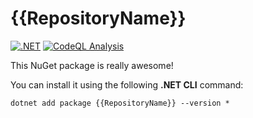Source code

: # {{RepositoryName}}
[![.NET]({{RepositoryUrl}}/actions/workflows/dotnet.yml/badge.svg)]({{RepositoryUrl}}/actions/workflows/dotnet.yml)
[![CodeQL Analysis]({{RepositoryUrl}}/actions/workflows/codeql-analysis.yml/badge.svg)]({{RepositoryUrl}}/actions/workflows/codeql-analysis.yml)

This NuGet package is really awesome!

You can install it using the following **.NET CLI** command:

    dotnet add package {{RepositoryName}} --version *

━━━━━━

With the images left out, set down each record exactly as it appears.

#### WRITTEN RESPONSE:
Source code

: # {{RepositoryName}}
[![.NET]({{RepositoryUrl}}/actions/workflows/dotnet.yml/badge.svg)]({{RepositoryUrl}}/actions/workflows/dotnet.yml)
[![CodeQL Analysis]({{RepositoryUrl}}/actions/workflows/codeql-analysis.yml/badge.svg)]({{RepositoryUrl}}/actions/workflows/codeql-analysis.yml)

This NuGet package is really awesome!

You can install it using the following **.NET CLI** command:

    dotnet add package {{RepositoryName}} --version *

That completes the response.